[[ MATERIAL TO PROCESS open ]]

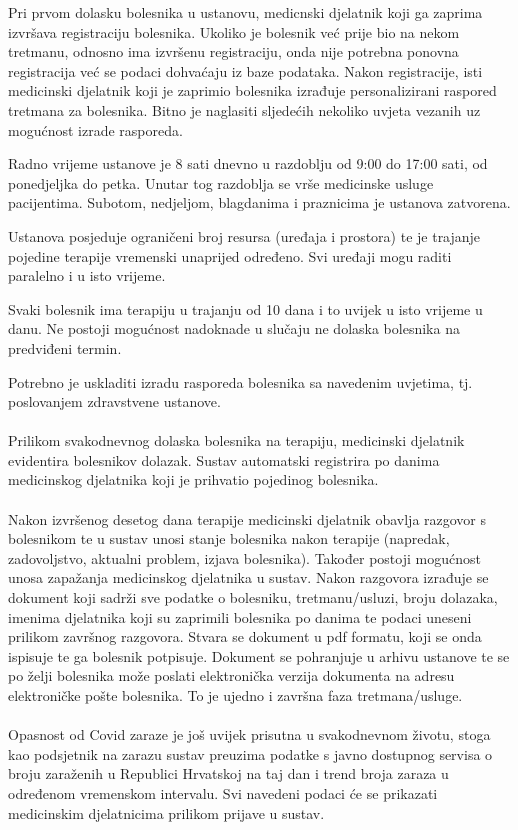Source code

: 		Pri prvom dolasku bolesnika u ustanovu, medicnski djelatnik koji ga zaprima izvršava registraciju bolesnika. Ukoliko je bolesnik već prije bio na nekom tretmanu, odnosno ima izvršenu registraciju, onda nije potrebna ponovna registracija već se podaci dohvaćaju iz baze podataka. Nakon registracije, isti medicinski djelatnik koji je zaprimio bolesnika izrađuje personalizirani raspored tretmana za bolesnika. Bitno je naglasiti sljedećih nekoliko uvjeta vezanih uz mogućnost izrade rasporeda.
		\begin{packed_enum}
			\item Radno vrijeme ustanove je 8 sati dnevno u razdoblju od 9:00 do 17:00 sati, od ponedjeljka do petka. Unutar tog razdoblja se vrše medicinske usluge pacijentima. Subotom, nedjeljom, blagdanima i praznicima je ustanova zatvorena.
			\item Ustanova posjeduje ograničeni broj resursa (uređaja i prostora) te je trajanje pojedine terapije vremenski unaprijed određeno. Svi uređaji mogu raditi paralelno i u isto vrijeme.
			\item Svaki bolesnik ima terapiju u trajanju od 10 dana i to uvijek u isto vrijeme u danu. Ne postoji mogućnost nadoknade u slučaju ne dolaska bolesnika na predviđeni termin.  
		\end{packed_enum}
		Potrebno je uskladiti izradu rasporeda bolesnika sa navedenim uvjetima, tj. poslovanjem zdravstvene ustanove.
		\\\\
		Prilikom svakodnevnog dolaska bolesnika na terapiju, medicinski djelatnik evidentira bolesnikov dolazak. Sustav automatski registrira po danima medicinskog djelatnika koji je prihvatio pojedinog bolesnika. 
		\\\\
		Nakon izvršenog desetog dana terapije medicinski djelatnik obavlja razgovor s bolesnikom te u sustav unosi stanje bolesnika nakon terapije (napredak, zadovoljstvo, aktualni problem, izjava bolesnika). Također postoji mogućnost unosa zapažanja medicinskog djelatnika u sustav. Nakon razgovora izrađuje se dokument koji sadrži sve podatke o bolesniku, tretmanu/usluzi, broju dolazaka, imenima djelatnika koji su zaprimili bolesnika po danima te podaci uneseni prilikom završnog razgovora. Stvara se dokument u pdf formatu, koji se onda ispisuje te ga bolesnik potpisuje. Dokument se pohranjuje u arhivu ustanove te se po želji bolesnika može poslati elektronička verzija dokumenta na adresu elektroničke pošte bolesnika. To je ujedno i završna faza tretmana/usluge. 
		\\\\
		Opasnost od Covid zaraze je još uvijek prisutna u svakodnevnom životu, stoga kao podsjetnik na zarazu sustav preuzima podatke s javno dostupnog servisa o broju zaraženih u Republici Hrvatskoj na taj dan i trend broja zaraza u određenom vremenskom intervalu. Svi navedeni podaci će se prikazati medicinskim djelatnicima prilikom prijave u sustav. 
		\eject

[[ MATERIAL TO PROCESS closed ]]

WORK ITEM: Print, exactly as written, the lines above from the first one to the one containing "u isto vrijeme.". Leave out pictures.

YOUR RESPONSE:
Source code

: 		Pri prvom dolasku bolesnika u ustanovu, medicnski djelatnik koji ga zaprima izvršava registraciju bolesnika. Ukoliko je bolesnik već prije bio na nekom tretmanu, odnosno ima izvršenu registraciju, onda nije potrebna ponovna registracija već se podaci dohvaćaju iz baze podataka. Nakon registracije, isti medicinski djelatnik koji je zaprimio bolesnika izrađuje personalizirani raspored tretmana za bolesnika. Bitno je naglasiti sljedećih nekoliko uvjeta vezanih uz mogućnost izrade rasporeda.
		\begin{packed_enum}
			\item Radno vrijeme ustanove je 8 sati dnevno u razdoblju od 9:00 do 17:00 sati, od ponedjeljka do petka. Unutar tog razdoblja se vrše medicinske usluge pacijentima. Subotom, nedjeljom, blagdanima i praznicima je ustanova zatvorena.
			\item Ustanova posjeduje ograničeni broj resursa (uređaja i prostora) te je trajanje pojedine terapije vremenski unaprijed određeno. Svi uređaji mogu raditi paralelno i u isto vrijeme.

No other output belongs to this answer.